演者 江口 英利(大阪大大学院・消化器外科学)
共同演者 永野 浩昭(大阪大大学院・消化器外科学), 小林 省吾(大阪大大学院・消化器外科学), 川本 弘一(大阪大大学院・消化器外科学), 和田 浩志(大阪大大学院・消化器外科学), 濱 直樹(大阪大大学院・消化器外科学), 秋田 裕史(大阪大大学院・消化器外科学), 森 正樹(大阪大大学院・消化器外科学), 土岐 祐一郎(大阪大大学院・消化器外科学)
抄録 【目的】局所進行膵癌症例(Borderline Resectable [BR]およびUnresectable [UR])では,強力な局所治療を行うことにより切除可能(Resectable [R])となることや,R0切除率の上昇,切除後局所再発率の低下が期待されている.しかし結合組織に富む膵癌では,画像上は縮小効果が判然としないことも多く,切除(adjuvant surgery)に踏み切る症例の選別や切除時期について一定の見解はない.以前より当科では切除可能膵癌および局所進行膵癌に対してゲムシタビンをベースとした化学放射線治療(CRT)を施行してきた.本報告では,NCCNのガイドラインによるBR,UR症例に対するCRTの臨床経過および意義を報告する.
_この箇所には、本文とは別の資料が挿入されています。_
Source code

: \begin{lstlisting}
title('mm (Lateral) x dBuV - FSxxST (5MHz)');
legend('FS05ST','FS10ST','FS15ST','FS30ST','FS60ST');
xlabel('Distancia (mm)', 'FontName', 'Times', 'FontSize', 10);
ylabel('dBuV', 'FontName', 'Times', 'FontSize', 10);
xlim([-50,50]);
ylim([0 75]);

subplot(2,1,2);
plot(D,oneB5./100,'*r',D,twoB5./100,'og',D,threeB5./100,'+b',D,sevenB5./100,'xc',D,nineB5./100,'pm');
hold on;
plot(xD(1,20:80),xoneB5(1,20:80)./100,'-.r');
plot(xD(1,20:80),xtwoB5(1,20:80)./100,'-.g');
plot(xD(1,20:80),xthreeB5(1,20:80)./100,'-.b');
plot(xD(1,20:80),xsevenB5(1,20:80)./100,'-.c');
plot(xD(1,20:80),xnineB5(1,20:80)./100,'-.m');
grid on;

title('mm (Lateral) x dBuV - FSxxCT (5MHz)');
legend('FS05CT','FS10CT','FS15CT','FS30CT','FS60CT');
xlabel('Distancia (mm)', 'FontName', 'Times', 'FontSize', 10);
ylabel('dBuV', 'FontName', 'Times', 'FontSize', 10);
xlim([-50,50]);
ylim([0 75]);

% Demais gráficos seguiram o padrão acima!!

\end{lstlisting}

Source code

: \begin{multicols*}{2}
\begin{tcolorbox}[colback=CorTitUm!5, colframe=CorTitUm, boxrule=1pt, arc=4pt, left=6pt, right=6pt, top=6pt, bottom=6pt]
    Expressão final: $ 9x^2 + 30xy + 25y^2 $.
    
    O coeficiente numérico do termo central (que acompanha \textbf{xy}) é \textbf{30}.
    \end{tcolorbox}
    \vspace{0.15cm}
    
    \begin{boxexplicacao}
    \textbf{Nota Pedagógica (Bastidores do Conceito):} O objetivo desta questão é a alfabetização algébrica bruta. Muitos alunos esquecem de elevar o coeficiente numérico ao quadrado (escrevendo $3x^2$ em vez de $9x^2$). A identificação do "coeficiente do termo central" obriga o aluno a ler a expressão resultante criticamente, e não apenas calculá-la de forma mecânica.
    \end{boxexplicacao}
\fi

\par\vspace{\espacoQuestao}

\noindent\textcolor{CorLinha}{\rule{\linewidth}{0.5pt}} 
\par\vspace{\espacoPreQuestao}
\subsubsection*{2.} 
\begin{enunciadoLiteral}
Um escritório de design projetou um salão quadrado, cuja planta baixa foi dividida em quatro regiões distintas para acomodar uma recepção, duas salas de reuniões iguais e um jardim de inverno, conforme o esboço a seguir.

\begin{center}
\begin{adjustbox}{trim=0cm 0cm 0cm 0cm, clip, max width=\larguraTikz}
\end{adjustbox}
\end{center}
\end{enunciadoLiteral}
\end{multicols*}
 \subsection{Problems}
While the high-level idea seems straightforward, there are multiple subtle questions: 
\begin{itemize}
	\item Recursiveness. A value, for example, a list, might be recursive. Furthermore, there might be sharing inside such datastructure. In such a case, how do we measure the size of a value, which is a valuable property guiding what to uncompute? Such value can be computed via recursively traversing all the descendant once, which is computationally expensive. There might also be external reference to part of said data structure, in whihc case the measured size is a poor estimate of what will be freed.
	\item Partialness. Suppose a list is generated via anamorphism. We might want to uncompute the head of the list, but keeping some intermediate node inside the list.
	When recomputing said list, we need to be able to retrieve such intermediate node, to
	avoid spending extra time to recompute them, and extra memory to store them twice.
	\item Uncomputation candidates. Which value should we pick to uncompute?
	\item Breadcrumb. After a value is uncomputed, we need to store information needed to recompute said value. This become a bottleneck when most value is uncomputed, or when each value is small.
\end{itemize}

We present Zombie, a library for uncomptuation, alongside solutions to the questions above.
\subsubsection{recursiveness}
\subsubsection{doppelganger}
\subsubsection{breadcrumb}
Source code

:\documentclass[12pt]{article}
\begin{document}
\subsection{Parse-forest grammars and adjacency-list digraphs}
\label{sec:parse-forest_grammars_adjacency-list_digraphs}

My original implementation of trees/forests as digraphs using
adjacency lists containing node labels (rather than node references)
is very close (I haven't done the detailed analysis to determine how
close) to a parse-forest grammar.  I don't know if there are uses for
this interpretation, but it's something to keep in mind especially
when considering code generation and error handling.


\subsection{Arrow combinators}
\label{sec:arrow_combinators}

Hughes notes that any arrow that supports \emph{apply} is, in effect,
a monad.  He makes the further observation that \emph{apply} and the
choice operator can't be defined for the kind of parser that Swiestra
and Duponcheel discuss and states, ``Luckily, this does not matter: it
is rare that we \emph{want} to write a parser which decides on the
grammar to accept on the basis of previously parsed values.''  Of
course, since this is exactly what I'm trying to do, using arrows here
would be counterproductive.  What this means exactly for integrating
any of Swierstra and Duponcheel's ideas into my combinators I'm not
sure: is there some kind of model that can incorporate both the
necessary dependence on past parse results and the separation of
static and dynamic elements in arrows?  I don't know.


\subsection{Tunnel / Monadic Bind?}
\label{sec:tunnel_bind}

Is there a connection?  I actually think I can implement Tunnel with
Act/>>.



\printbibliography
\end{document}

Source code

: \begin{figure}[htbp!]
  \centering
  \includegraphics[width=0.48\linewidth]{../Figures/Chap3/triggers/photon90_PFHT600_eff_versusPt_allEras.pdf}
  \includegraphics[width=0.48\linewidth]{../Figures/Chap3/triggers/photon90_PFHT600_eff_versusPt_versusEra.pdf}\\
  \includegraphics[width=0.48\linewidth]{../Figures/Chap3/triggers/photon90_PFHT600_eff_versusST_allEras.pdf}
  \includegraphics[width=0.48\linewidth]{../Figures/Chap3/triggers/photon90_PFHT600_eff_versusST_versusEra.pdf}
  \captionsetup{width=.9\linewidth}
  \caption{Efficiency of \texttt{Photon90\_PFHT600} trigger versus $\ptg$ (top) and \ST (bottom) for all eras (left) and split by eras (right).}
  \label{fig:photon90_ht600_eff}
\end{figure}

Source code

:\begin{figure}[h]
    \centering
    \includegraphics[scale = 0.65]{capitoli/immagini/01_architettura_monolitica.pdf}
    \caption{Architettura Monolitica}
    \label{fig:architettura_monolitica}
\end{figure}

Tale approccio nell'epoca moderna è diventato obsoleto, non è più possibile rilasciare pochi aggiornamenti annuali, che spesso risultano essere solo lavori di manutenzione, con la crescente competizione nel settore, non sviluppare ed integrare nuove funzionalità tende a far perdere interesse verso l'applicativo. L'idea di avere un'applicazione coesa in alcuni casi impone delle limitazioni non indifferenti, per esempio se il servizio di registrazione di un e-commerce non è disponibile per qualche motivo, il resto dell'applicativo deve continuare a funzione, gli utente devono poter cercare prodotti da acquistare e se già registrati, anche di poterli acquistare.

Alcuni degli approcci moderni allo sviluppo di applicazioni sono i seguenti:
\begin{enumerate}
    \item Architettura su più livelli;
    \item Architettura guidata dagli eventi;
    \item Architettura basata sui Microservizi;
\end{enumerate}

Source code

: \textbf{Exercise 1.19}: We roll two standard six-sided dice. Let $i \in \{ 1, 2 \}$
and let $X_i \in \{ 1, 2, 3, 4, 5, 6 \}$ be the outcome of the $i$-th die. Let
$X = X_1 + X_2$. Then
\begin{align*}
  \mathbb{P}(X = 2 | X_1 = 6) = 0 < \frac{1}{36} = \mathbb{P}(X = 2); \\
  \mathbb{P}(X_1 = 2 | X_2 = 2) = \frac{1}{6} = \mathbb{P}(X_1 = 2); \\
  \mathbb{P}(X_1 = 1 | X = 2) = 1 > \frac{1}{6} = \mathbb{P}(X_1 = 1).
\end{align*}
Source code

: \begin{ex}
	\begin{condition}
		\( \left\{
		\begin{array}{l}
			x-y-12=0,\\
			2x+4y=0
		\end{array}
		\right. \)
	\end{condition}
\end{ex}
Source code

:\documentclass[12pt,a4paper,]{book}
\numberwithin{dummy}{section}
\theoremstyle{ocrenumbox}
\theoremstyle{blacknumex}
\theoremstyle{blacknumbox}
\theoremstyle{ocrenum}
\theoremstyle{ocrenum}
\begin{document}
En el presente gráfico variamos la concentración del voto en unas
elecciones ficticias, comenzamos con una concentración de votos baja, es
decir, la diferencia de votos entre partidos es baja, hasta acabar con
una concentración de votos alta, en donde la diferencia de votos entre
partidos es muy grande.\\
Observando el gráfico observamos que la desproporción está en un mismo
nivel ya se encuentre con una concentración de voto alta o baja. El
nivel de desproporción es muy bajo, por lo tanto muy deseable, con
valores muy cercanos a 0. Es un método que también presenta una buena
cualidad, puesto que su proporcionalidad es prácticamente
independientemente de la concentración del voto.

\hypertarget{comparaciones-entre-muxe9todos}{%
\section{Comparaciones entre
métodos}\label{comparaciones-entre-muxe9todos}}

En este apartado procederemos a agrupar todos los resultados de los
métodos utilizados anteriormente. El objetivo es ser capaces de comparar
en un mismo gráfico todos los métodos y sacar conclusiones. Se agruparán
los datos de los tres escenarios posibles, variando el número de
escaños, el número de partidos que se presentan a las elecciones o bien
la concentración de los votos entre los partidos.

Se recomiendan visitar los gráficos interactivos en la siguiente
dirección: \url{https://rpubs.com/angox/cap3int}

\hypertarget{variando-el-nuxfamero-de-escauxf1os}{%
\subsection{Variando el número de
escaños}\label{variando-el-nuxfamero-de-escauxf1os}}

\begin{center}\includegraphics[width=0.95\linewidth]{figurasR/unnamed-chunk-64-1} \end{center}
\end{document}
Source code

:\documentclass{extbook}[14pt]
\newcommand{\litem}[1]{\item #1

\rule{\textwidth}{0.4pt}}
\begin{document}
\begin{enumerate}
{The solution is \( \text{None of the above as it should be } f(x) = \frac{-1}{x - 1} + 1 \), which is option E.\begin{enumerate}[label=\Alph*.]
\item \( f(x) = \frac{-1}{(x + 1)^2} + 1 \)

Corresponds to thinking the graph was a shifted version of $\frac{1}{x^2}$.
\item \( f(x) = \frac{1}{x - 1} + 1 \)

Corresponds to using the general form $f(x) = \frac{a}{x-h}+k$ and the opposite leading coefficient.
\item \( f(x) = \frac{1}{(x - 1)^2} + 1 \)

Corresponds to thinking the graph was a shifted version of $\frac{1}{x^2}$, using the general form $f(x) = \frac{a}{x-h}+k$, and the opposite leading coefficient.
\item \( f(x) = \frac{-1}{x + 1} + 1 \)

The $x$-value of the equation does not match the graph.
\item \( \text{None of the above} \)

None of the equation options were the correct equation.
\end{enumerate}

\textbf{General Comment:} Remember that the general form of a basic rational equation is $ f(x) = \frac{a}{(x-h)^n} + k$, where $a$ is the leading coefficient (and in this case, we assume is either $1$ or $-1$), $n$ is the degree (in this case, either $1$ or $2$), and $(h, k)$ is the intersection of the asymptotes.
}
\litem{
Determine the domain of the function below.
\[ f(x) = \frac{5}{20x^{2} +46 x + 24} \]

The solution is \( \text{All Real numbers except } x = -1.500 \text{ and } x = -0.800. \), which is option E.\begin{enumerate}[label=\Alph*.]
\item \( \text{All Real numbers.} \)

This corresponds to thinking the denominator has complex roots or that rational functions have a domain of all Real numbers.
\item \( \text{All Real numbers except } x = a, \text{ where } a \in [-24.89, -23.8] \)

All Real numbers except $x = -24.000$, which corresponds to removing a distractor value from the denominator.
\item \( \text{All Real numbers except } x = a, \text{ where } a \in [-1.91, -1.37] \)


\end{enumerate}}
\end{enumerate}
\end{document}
【方法】2007年1月~2010年12月に当院にて治療を施行した局所進行膵癌(BRおよびUR)で,ゲムシタビンベースのCRTを施行した50症例を対象とした.切除可能性の評価はCRT施行前・後のthin slice CTにて判定した.BRの定義は「上腸間膜動脈(SMA)に腫瘍が接するも半周以下」,「門脈/上腸間膜静脈(PV/SMV)への腫瘍の浸潤」を有する画像所見とし,URは「SMAに腫瘍が半周を超して接している」,「腹腔動脈(CE)に腫瘍が接している」,「再建不能なPV/SMV閉塞」を有する画像所見とした.
【成績】50症例の内訳はBR:UR=32:18で,浸潤脈管はBRではSMA:PV/SMV=12:20,URではSMA:CE:PV/SMV=9:15:0(6例はSMAとCEの両方)であった.CRT後の再評価は,BRの32例ではR:BR:UR=6:23:3で,URの18例は全例がURのままであった.CRT後の切除術は,Rと判断された6例中4例(2例は開腹時に腹膜播種陽性),およびBRと判断された23例中16例に施行しえた.CRT前の診断別に見た50%生存期間および1,2,3年生存率は,BRは27ヶ月および69,51,35%,URは13ヶ月および67,10,0%であった.
【結論】局所進行膵癌に対するCRTは,画像上はダウン・ステージングの頻度は高くないものの良好な生存率を示しており,予後改善に寄与するものと考えられた.